- [Your instructions]: I'd like every line from the material below that has "test" in it.

*** Begin section ***

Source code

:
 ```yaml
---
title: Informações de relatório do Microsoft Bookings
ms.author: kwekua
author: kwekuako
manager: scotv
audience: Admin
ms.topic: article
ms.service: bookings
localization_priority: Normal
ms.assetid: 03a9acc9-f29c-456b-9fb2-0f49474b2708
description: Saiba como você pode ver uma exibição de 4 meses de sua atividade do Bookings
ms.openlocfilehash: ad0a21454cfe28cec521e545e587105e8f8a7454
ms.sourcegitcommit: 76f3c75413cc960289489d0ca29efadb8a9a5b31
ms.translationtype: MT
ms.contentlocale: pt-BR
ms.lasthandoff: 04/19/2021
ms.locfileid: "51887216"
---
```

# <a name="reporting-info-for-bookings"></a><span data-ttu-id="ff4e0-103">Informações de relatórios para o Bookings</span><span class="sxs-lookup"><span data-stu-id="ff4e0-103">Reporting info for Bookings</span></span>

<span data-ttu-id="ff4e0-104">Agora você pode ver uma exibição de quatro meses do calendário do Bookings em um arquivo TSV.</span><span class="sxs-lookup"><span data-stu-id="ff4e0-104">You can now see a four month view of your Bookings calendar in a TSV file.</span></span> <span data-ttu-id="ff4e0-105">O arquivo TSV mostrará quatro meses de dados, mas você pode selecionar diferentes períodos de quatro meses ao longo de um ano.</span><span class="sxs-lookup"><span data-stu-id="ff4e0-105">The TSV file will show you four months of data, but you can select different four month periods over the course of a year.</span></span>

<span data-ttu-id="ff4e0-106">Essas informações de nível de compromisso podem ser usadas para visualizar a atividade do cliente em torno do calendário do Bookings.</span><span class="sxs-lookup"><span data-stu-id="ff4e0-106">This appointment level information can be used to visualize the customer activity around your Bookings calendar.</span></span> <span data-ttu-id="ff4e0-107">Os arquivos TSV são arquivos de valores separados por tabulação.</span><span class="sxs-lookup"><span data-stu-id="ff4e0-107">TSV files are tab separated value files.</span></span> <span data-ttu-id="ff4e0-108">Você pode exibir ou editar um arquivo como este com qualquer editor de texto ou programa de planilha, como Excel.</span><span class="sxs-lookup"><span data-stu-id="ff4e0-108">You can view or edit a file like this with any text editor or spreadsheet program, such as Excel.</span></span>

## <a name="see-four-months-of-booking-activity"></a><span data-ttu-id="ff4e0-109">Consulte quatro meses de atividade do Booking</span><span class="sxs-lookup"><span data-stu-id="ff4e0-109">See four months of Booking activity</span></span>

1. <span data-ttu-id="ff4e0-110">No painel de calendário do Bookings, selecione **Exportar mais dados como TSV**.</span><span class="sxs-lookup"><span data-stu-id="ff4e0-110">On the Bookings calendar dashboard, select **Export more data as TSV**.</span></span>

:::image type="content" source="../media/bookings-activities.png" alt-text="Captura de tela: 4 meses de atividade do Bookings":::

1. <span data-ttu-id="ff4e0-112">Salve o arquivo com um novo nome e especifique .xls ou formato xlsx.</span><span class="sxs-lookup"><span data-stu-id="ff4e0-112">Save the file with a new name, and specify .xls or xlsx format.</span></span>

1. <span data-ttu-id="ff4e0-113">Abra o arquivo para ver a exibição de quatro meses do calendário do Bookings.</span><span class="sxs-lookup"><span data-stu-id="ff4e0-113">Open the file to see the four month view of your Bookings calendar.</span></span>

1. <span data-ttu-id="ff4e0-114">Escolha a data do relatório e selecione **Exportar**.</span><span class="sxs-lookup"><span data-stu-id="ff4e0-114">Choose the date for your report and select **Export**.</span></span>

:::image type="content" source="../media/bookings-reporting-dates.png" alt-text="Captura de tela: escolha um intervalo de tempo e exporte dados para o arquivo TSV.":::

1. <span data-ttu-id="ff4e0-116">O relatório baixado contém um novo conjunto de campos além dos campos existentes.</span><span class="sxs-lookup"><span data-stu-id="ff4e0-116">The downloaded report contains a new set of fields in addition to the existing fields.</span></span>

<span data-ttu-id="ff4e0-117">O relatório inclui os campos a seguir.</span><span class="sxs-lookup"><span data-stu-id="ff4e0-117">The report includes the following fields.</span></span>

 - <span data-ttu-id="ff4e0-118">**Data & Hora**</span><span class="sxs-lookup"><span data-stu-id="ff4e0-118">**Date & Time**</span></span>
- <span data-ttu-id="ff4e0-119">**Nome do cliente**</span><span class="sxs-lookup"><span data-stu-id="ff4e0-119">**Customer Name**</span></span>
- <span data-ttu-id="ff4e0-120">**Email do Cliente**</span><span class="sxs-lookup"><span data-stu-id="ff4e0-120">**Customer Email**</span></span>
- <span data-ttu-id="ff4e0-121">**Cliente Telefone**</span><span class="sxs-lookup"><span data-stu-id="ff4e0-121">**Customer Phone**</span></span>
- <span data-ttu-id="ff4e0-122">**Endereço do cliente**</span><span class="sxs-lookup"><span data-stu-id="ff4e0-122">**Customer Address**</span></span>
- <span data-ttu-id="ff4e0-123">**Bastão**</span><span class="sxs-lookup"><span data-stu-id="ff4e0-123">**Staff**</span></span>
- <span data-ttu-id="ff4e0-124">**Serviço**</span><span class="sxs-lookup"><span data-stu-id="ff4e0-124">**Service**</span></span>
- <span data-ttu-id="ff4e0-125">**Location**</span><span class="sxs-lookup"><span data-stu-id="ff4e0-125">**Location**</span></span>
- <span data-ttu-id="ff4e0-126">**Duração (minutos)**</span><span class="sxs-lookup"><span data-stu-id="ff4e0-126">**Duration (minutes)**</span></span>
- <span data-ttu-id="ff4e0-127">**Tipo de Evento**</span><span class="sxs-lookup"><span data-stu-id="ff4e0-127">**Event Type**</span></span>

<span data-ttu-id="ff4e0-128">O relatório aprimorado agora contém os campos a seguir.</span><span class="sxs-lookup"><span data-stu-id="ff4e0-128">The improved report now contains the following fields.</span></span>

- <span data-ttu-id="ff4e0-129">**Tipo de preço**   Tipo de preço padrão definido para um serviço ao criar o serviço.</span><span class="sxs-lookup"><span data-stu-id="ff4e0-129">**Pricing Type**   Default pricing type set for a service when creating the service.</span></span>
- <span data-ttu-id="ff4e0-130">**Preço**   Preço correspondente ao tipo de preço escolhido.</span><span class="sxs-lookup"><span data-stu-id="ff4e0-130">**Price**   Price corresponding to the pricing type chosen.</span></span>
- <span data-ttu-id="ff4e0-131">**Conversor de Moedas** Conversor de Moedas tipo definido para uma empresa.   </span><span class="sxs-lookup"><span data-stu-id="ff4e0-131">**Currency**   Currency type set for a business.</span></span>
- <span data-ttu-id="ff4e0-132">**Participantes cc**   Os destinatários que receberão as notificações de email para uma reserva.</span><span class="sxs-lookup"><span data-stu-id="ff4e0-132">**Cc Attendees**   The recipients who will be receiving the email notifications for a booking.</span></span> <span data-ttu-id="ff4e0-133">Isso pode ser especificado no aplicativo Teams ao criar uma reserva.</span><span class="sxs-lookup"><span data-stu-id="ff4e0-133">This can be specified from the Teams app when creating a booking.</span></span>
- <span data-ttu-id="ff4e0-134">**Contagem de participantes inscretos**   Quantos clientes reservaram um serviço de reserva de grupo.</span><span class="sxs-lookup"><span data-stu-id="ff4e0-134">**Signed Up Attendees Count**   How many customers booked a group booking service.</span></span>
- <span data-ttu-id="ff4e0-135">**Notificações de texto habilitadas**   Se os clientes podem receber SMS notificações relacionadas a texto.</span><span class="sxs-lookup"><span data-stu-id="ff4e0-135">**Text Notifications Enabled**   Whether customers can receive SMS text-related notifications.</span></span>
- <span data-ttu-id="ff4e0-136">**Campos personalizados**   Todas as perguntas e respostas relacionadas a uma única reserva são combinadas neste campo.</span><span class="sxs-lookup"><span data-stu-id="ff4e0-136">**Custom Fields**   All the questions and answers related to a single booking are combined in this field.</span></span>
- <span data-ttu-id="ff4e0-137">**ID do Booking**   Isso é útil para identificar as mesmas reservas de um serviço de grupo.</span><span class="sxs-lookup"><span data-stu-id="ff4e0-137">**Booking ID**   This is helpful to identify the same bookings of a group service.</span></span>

*** End section ***
*** Begin section ***

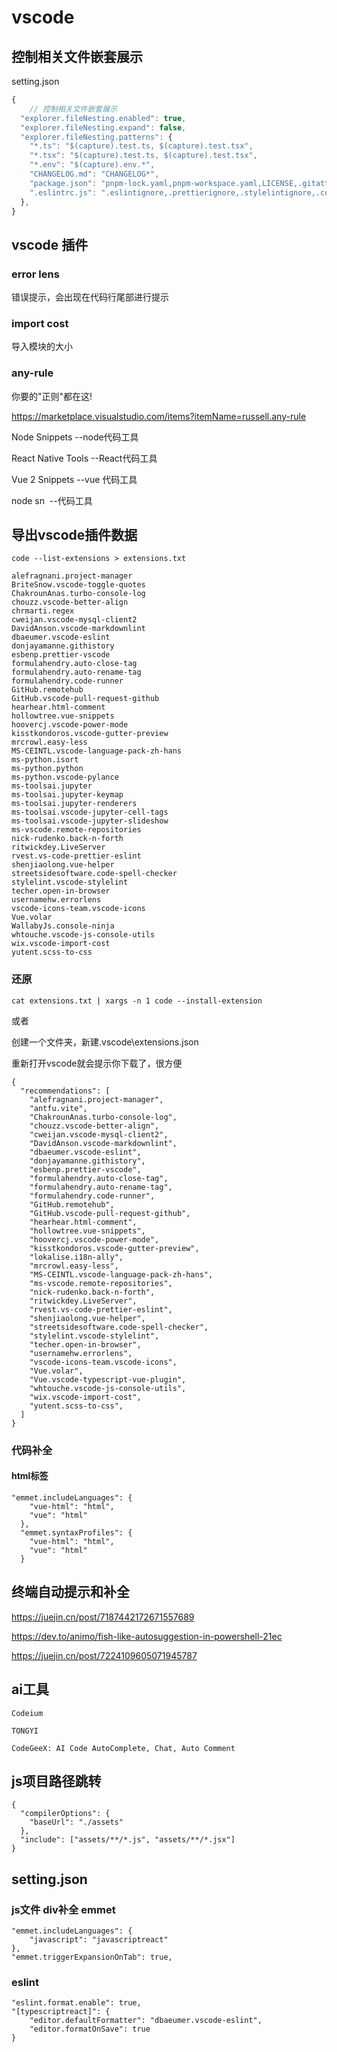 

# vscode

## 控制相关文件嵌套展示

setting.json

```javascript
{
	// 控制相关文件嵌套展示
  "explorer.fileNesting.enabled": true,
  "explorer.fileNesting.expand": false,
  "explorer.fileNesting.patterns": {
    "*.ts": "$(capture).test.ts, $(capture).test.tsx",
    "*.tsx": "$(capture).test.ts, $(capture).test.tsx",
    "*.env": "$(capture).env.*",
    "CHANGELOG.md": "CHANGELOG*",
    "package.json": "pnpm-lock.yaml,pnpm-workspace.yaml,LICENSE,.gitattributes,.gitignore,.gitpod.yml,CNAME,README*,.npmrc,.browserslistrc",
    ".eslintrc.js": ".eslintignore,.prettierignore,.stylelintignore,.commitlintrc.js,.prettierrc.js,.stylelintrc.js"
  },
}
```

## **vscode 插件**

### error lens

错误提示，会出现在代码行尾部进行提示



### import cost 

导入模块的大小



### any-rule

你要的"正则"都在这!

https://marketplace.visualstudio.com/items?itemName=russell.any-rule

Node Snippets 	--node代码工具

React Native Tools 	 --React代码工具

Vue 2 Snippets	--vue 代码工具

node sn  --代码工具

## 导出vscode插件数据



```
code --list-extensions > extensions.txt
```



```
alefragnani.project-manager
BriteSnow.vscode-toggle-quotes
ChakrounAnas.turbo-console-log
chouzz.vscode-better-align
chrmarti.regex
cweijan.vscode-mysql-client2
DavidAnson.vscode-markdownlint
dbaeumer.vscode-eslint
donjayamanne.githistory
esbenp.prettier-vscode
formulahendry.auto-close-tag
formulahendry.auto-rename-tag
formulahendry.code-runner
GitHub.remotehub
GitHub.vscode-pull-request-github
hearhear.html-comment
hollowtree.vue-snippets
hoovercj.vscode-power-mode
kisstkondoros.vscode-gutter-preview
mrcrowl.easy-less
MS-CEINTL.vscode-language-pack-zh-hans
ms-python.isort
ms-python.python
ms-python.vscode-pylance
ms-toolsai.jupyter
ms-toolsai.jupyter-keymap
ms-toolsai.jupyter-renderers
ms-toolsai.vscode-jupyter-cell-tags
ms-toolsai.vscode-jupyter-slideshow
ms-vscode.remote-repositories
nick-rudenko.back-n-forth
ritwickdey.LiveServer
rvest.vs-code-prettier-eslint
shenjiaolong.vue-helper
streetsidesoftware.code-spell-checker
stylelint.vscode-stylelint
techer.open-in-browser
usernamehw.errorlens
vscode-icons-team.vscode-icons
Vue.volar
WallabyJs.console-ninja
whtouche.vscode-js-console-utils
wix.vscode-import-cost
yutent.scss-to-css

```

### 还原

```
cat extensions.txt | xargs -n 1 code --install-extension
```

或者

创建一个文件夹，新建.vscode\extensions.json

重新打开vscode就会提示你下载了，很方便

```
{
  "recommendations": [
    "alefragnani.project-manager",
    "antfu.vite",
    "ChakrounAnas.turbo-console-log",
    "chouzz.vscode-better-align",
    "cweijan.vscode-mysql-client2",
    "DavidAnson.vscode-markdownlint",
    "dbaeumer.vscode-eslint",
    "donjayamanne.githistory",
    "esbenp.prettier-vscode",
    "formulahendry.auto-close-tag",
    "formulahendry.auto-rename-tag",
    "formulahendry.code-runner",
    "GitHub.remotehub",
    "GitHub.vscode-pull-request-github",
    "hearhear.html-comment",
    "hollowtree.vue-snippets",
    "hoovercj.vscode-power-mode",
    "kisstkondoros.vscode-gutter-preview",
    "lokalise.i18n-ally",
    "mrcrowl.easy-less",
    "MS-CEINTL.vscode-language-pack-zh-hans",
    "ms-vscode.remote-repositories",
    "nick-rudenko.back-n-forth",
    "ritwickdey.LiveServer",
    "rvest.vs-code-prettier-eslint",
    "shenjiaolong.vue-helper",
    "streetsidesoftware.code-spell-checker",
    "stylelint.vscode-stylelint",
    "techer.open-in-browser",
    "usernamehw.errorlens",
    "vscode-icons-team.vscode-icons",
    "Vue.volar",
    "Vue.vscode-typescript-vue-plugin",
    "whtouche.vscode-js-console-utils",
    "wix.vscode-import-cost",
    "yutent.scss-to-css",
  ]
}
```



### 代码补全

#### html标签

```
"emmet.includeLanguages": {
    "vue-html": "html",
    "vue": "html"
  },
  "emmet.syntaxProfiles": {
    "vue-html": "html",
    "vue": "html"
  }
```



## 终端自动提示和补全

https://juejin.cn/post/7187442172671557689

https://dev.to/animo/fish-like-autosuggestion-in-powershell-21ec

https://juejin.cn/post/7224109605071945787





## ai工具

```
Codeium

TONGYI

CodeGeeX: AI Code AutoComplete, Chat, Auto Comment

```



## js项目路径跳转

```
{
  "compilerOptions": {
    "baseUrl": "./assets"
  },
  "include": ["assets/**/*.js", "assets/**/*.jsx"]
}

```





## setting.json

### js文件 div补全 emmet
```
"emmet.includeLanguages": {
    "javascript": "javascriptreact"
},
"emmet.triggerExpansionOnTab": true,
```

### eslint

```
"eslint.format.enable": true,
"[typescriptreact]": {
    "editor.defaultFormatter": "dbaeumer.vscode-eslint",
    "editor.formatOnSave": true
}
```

*** End section ***

- [Response]:
    "*.ts": "$(capture).test.ts, $(capture).test.tsx",
    "*.tsx": "$(capture).test.ts, $(capture).test.tsx",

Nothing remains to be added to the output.